Lent 2024, Day 30: Happy St. Joseph’s Day.

Over dinner, my mum-in-law mentioned it’s St. Joseph’s Day, and in Trinidad, it’s a big enough day that Lent takes a little fast. I was surprised. Here in the States, and especially here in the NYC metro area, it’s all about St. Patrick around this time of year. I found an old article from the Trinidad Express that talks about the historical and cultural significance:

Early French Creole planters were known to have pictures and statues of Joseph mounted in strategic locations on their estates. Statues were mounted on hilltops overlooking the estate and pictures placed on the walls of estate factories.

Many churches in Trinidad and Tobago are dedicated to Joseph. Among them are Trinidad’s first Catholic Church at St Joseph, as well as Mon Repos, San Fernando; Cedros, Scarborough, Tobago; and Vance River, La Brea.

In addition, there are several secondary schools and convents dedicated to him and named after him.

Statues of Joseph played a key role during the era when large cacao and coffee estates were owned and managed by French Creole planters. The belief, according to a former estate overseer at Gran Couva, was “as patron saint of workers he protected them from harm, and his presence encouraged them to be productive”.

In Christian liturgy, St Joseph’s Day was set aside during the Lenten period for secular activities.

Parties, weddings and other social functions were allowed on that day. It was treated as a special church holiday.

On that day, the faithful took a break from fasting and abstinence as decreed by the Church. Over time, the observances relating to St Joseph’s Day changed as festivities of any kind were carried out throughout the Lenten period.

My devotion for today from Episcopal Relief was on St. Joseph:

Look, your father and I have been searching for you in great anxiety. Luke 2:48b

I’ve always felt a bit protective of St. Joseph. Carefully referred to as the guardian of Jesus— categorically not his father—Joseph strikes me as the quintessential third wheel.The Gospel of Luke describes this curious episode in Jesus’ early life when he goes missing for three days. When found in the temple, Mary tells her son, “Child, why have you treated us like this? Look, your father and I have been searching for you in great anxiety.” The Gospel writer uses this exchange to clarify who Jesus’ actual father is. Referring to the temple, Jesus tells his mother, “Did you not know I must be in my Father’s house?” Jesus makes an important point, yet I imagine Joseph standing awkwardly by, feeling both relief and perhaps somewhat slighted by the exchange.

Here’s what we know about Joseph’s relationship to Jesus: We know Joseph wasn’t absent. He was a loving and present guardian to Jesus. Further, we know Joseph didn’t shrug off the fact that his son went missing for three days.

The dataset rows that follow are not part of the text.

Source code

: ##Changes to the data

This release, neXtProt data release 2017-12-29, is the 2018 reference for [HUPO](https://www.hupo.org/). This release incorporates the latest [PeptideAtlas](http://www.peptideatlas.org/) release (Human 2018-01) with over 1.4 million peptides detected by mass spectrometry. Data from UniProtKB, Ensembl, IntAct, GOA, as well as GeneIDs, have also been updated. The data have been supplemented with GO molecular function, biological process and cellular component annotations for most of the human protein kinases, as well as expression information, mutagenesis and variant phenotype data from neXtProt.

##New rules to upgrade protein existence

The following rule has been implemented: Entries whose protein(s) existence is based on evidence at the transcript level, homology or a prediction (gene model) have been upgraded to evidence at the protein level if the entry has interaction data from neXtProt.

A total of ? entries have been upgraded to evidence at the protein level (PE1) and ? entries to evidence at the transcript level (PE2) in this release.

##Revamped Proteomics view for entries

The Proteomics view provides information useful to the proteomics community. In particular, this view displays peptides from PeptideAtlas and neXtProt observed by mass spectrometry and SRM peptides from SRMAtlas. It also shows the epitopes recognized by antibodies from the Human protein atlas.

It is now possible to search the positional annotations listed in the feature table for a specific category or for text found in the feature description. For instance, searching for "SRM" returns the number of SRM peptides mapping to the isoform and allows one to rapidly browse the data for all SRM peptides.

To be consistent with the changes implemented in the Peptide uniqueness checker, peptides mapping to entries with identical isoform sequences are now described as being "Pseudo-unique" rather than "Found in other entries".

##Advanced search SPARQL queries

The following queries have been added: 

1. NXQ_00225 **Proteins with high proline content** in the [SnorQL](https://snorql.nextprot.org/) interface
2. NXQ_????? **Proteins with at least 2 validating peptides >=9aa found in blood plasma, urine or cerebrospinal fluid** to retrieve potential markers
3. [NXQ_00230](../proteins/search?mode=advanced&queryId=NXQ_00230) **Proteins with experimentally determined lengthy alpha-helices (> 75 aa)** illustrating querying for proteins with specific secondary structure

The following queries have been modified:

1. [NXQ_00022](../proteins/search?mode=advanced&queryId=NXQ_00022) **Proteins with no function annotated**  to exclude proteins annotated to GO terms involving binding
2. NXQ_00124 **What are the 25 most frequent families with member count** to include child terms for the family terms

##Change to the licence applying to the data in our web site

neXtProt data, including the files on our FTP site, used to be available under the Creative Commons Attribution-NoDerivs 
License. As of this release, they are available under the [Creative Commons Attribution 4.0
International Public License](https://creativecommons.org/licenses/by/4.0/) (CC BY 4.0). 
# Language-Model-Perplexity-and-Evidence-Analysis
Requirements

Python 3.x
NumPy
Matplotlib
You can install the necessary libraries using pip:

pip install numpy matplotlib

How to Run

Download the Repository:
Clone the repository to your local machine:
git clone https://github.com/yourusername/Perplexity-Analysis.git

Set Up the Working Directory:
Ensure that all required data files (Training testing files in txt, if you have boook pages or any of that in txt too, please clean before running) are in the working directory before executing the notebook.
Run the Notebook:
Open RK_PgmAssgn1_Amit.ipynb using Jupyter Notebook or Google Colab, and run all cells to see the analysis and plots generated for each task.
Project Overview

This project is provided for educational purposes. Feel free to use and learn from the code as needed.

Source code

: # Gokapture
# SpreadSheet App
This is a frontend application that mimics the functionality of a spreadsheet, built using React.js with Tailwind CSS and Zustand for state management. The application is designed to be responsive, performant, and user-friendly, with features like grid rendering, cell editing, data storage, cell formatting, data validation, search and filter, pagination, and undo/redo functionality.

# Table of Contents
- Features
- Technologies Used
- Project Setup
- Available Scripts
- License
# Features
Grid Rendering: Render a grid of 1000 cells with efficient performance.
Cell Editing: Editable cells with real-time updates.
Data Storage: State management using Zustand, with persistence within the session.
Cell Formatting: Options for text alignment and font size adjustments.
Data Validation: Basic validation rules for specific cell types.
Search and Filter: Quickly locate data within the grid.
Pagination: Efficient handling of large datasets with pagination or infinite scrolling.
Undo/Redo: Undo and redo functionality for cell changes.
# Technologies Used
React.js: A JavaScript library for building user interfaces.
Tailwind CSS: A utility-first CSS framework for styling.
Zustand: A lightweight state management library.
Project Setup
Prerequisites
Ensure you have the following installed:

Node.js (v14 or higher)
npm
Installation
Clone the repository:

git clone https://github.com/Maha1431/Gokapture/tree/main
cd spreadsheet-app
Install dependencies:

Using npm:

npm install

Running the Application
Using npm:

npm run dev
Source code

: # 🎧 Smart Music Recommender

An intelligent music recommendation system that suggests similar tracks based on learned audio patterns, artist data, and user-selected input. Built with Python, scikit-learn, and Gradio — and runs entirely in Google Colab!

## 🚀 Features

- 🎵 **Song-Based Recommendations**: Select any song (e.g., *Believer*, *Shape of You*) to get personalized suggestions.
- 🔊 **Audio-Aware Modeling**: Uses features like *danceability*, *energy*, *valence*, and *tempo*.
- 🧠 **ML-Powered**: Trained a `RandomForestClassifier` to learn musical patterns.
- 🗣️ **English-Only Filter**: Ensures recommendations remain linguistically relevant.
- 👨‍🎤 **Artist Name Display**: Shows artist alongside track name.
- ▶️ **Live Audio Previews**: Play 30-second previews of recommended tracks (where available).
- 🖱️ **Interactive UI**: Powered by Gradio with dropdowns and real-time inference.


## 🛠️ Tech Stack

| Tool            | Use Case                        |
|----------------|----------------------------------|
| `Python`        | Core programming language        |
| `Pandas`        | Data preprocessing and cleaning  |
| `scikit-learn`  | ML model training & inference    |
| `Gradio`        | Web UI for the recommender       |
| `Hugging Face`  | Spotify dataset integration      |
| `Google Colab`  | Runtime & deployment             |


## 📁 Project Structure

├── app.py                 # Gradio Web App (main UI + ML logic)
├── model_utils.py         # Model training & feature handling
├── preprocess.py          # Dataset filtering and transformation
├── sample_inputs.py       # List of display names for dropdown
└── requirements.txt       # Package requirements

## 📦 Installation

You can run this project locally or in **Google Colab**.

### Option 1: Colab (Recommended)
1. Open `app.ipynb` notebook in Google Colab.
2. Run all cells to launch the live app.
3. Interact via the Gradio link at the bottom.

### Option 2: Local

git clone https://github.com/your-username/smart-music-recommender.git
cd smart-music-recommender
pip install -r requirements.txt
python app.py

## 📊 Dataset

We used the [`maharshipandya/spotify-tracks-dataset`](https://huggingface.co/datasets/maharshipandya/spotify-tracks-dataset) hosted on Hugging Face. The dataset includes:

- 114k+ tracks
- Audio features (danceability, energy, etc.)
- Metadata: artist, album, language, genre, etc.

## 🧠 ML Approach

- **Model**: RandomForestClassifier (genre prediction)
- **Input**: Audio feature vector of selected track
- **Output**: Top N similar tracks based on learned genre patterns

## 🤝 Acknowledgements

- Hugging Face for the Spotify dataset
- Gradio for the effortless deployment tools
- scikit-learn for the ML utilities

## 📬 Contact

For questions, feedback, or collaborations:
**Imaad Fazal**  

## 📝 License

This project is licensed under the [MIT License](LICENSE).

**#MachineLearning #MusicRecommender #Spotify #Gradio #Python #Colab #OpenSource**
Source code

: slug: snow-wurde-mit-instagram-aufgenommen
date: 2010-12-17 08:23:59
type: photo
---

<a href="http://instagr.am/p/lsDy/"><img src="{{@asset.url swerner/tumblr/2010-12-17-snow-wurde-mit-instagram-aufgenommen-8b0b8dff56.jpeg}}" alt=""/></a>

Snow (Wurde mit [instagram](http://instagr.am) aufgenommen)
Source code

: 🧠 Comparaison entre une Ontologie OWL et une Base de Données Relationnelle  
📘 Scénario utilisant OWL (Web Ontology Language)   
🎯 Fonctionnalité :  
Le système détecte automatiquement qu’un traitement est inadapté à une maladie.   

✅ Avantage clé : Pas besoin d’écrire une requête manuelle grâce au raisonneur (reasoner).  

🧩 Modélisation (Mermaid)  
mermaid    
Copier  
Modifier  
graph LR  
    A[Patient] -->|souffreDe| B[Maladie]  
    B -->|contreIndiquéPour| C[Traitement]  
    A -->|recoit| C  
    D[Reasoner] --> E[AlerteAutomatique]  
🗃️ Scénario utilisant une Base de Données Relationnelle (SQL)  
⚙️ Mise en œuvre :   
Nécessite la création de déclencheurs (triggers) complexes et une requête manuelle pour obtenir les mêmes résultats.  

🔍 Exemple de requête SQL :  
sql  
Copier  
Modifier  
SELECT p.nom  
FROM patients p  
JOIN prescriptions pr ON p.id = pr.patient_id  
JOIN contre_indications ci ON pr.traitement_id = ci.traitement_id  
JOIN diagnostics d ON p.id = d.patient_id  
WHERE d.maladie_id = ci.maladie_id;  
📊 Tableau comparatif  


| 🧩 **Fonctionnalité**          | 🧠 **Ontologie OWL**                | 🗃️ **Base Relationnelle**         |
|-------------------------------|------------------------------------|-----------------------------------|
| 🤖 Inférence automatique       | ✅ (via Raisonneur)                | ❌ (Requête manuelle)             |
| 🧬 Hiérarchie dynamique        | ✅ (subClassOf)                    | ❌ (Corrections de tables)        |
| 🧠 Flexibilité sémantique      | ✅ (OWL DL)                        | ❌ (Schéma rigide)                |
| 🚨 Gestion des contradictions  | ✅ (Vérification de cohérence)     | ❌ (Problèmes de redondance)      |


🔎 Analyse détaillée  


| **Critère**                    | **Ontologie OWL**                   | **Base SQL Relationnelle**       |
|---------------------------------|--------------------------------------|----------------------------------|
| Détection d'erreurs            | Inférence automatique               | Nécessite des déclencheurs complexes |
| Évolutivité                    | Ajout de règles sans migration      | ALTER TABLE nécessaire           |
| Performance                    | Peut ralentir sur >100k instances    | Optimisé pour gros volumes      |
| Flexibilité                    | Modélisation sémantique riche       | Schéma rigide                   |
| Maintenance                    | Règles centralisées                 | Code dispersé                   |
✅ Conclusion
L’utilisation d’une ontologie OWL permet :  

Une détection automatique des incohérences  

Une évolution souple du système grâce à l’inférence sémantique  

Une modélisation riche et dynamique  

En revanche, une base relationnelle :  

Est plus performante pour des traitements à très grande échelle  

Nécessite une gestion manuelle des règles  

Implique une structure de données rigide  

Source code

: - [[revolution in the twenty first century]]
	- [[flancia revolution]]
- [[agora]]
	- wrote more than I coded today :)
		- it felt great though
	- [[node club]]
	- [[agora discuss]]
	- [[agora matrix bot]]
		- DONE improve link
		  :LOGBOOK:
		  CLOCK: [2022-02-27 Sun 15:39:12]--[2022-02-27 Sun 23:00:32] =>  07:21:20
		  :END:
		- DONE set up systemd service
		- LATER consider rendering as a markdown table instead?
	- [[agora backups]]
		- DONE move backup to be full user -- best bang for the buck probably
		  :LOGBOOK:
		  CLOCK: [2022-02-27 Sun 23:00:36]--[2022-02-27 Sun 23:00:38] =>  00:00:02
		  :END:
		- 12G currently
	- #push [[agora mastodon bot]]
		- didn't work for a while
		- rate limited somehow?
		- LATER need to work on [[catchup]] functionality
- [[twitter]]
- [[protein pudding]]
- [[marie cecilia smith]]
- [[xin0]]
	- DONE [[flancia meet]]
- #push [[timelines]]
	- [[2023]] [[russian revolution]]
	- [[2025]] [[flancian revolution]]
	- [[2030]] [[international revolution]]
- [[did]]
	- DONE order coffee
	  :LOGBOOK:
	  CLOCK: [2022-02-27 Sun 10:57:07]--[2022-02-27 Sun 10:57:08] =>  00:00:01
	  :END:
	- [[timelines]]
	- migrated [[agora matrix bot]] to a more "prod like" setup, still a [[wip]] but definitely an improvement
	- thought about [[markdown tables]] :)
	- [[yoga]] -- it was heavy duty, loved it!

He didn’t return to work or go golfing with his buddies. Along with Mary, he was consumed with anxiety for the well-being of this child. In other words, he loved Jesus deeply. We also know Joseph helped to raise a moral and spiritual genius.

Something about the space that Joseph and Mary created together helped Jesus grow, flourish and live into his true identity.

Today’s readings
Psalm 89:1–29 or 89:1–4,26–29 2 Samuel 7:4,8–16 | Romans 4:13–18 | Luke 2:41–52

Joseph wasn’t Jesus’ father, but he was Jesus’ fatherly guardian. Give thanks for the parental guardians in your life who have helped you on your way.

On Thursday, it’ll be 9 years since Daddy’s death. And so, I give thanks for him, Joseph A. Flemming II.